ALL IN
A Memoir of Racism, Identity, and Tribal Gaming in America
By Frances Snyder
All In: A Memoir of Racism, Identity, and Tribal Gaming in America details Frances Snyder’s unexpected route from farm girl of color growing up in a mice-infested adobe house to being a shareholder in one of California’s most successful tribal casinos – a dusty road to glamour.
“I slowly walked up to our old adobe house, pausing along the way to kneel down and place my arms in the dirt to compare the color. Whether it was the light grey dirt on the dusty road or the dark brown moist dirt in the freshly plowed and watered fields surrounding our house, my arms didn’t match the dirt. Samantha was wrong. My skin was not the color of dirt.”
“In the small and small-minded community where I grew up, I often had to defend myself and my ethnicities, but the most difficult to defend was definitely the Native American part. I was told I didn’t look Indian. That I didn’t seem Indian. That I didn’t behave like the Indians they saw in movies. I often heard silly comments like, ‘Where are your braids?’ or ‘“I don’t see any feathers in your hair.’”
“I was crouching down in the stationary supply aisle at Thrifty’s Drug Store looking at spiral notebooks on the bottom shelf when I heard a woman’s voice say, ‘Watch that little Mexican girl to make sure she doesn’t steal. You know how those Mexicans are.’
I looked around to see if I could catch the little Mexican girl in the act and soon realized that the sales clerk was talking about me. I was the little Mexican girl she thought was going to steal.
My cheeks turned red and my face felt hot. I was at once angry and ashamed. Angry that the white sales clerk thought I was a thief and ashamed that my brown skin marked me as a criminal, even though I was only seven years old.”
“During my white quest, I discovered that white people had a lot of rules. About everything. Don’t talk on the golf course. Only wear white clothes on the tennis courts. Stack towels up neatly in the bathroom, but don’t use those towels, use the ones in the linen closet. Don’t drink soda from a can. Don’t call it soda, call it a soft drink. Don’t mix silver and gold jewelry. The list of rules was endless.

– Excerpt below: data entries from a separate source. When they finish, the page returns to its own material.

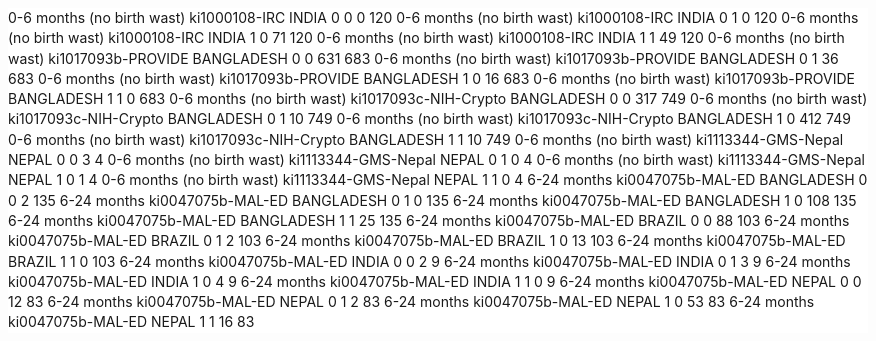 0-6 months (no birth wast)    ki1000108-IRC              INDIA                          0                   0        0   120
0-6 months (no birth wast)    ki1000108-IRC              INDIA                          0                   1        0   120
0-6 months (no birth wast)    ki1000108-IRC              INDIA                          1                   0       71   120
0-6 months (no birth wast)    ki1000108-IRC              INDIA                          1                   1       49   120
0-6 months (no birth wast)    ki1017093b-PROVIDE         BANGLADESH                     0                   0      631   683
0-6 months (no birth wast)    ki1017093b-PROVIDE         BANGLADESH                     0                   1       36   683
0-6 months (no birth wast)    ki1017093b-PROVIDE         BANGLADESH                     1                   0       16   683
0-6 months (no birth wast)    ki1017093b-PROVIDE         BANGLADESH                     1                   1        0   683
0-6 months (no birth wast)    ki1017093c-NIH-Crypto      BANGLADESH                     0                   0      317   749
0-6 months (no birth wast)    ki1017093c-NIH-Crypto      BANGLADESH                     0                   1       10   749
0-6 months (no birth wast)    ki1017093c-NIH-Crypto      BANGLADESH                     1                   0      412   749
0-6 months (no birth wast)    ki1017093c-NIH-Crypto      BANGLADESH                     1                   1       10   749
0-6 months (no birth wast)    ki1113344-GMS-Nepal        NEPAL                          0                   0        3     4
0-6 months (no birth wast)    ki1113344-GMS-Nepal        NEPAL                          0                   1        0     4
0-6 months (no birth wast)    ki1113344-GMS-Nepal        NEPAL                          1                   0        1     4
0-6 months (no birth wast)    ki1113344-GMS-Nepal        NEPAL                          1                   1        0     4
6-24 months                   ki0047075b-MAL-ED          BANGLADESH                     0                   0        2   135
6-24 months                   ki0047075b-MAL-ED          BANGLADESH                     0                   1        0   135
6-24 months                   ki0047075b-MAL-ED          BANGLADESH                     1                   0      108   135
6-24 months                   ki0047075b-MAL-ED          BANGLADESH                     1                   1       25   135
6-24 months                   ki0047075b-MAL-ED          BRAZIL                         0                   0       88   103
6-24 months                   ki0047075b-MAL-ED          BRAZIL                         0                   1        2   103
6-24 months                   ki0047075b-MAL-ED          BRAZIL                         1                   0       13   103
6-24 months                   ki0047075b-MAL-ED          BRAZIL                         1                   1        0   103
6-24 months                   ki0047075b-MAL-ED          INDIA                          0                   0        2     9
6-24 months                   ki0047075b-MAL-ED          INDIA                          0                   1        3     9
6-24 months                   ki0047075b-MAL-ED          INDIA                          1                   0        4     9
6-24 months                   ki0047075b-MAL-ED          INDIA                          1                   1        0     9
6-24 months                   ki0047075b-MAL-ED          NEPAL                          0                   0       12    83
6-24 months                   ki0047075b-MAL-ED          NEPAL                          0                   1        2    83
6-24 months                   ki0047075b-MAL-ED          NEPAL                          1                   0       53    83
6-24 months                   ki0047075b-MAL-ED          NEPAL                          1                   1       16    83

And, of course, they broke a lot of their own rules. Plenty of white men talk business on the golf course. I’ve seen white girls wear black workout clothes on the tennis courts. Whatever the rule was, it seemed to be ok to break it…but only if you were white.”

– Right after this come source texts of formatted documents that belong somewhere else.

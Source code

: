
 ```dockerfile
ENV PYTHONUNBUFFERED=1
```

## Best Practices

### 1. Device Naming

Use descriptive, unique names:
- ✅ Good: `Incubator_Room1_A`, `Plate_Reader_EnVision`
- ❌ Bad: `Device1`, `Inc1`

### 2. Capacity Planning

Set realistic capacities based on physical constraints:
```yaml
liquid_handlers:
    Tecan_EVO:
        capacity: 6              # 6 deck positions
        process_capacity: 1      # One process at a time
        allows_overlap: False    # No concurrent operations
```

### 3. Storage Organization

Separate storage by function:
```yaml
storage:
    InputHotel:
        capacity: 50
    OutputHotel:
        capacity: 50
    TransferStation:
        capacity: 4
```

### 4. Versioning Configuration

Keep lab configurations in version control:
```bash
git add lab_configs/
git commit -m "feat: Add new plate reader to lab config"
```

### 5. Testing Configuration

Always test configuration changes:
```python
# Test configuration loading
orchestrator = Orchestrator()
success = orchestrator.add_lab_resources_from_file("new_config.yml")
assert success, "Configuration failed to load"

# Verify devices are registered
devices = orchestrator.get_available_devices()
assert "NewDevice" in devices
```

“In a world of white people, I would never be able to convince them that I, too, was white. I didn’t talk like them. I didn’t look like them. I didn’t eat like them. But I would still spend decades trying to be like them.
I also spent years learning the white rules, following the rules, breaking the rules and then, decades later, completely abandoning the white rules.”
“In high school I started to get little signs that my quest for whiteness was working. Every now and then classmates started off a sentence with, “Oh, I hate those Mexicans because….” Or “Those Filipino people…” They would pause, look at me and say, “Not you. You’re different.” I cringed a little, but also felt secretly proud that they saw me as one of their own rather than one of those ethnic people.
By the time I went to graduate school, I had nearly perfected my white act. And now I could test it at a place I thought was the ultimate in whiteness: Stanford University.”
“Whenever I entered a meeting, I searched around the room for a face with a little color to make me feel at ease to be in the presence of someone who resembled me. I rarely found a familiar face. I was the only dark spot in a sea of whiteness.
I felt like I was back in my early high school days trying desperately to blend in. Except that this time around, I wasn’t quite so desperate. I had the pedigree of a white person now. A Stanford degree. Plus, I had a Ph.D. in whiteness from my years of researching Things White People Do.
All I had to do was make a few adjustments. Now, instead of being a white girl in the small town of Arroyo Grande, I had to be a young white professional woman in city of San Francisco.”
“In my late 30s, I found myself in ethnic limbo. After decades of playing the white game and finally becoming white – or at least my version of white – it turned out that I was too white for ethnics and not ethnic enough for whites.
I stumbled around in this indeterminate state for years, wondering if I would ever fit into any group. I finally gave up trying to be white, but it felt as if I had entered a halfway house for recovering white-aholics. Would I ever be able to give up pearls? Could I fully embrace Mariachi bands and leave behind my beloved Steely Dan? And what would I do with a closet full of corporate suits and sedate 3-inch pumps?”
“It was clear they liked us better when we were their gardeners, housekeepers, and farm hands. When our tribe became successful with our Chumash Casino Resort, our wealth somehow offended them. Our wealth gave us power that they didn’t feel we deserved.
The fact is, nothing has ever been easy for our tribe. And the community where our reservation is located is very polarized. The small but vocal groups of tribal opponents have battled against us from the time our casino was established in 1994 and protested everything we did. The groups had deep pockets which allowed them to wage wars against our tribe by organizing town hall meetings, hiring high-priced/high-profile attorneys and, at one point, even purchasing their own local newspaper for the specific purpose of blasting the tribe.”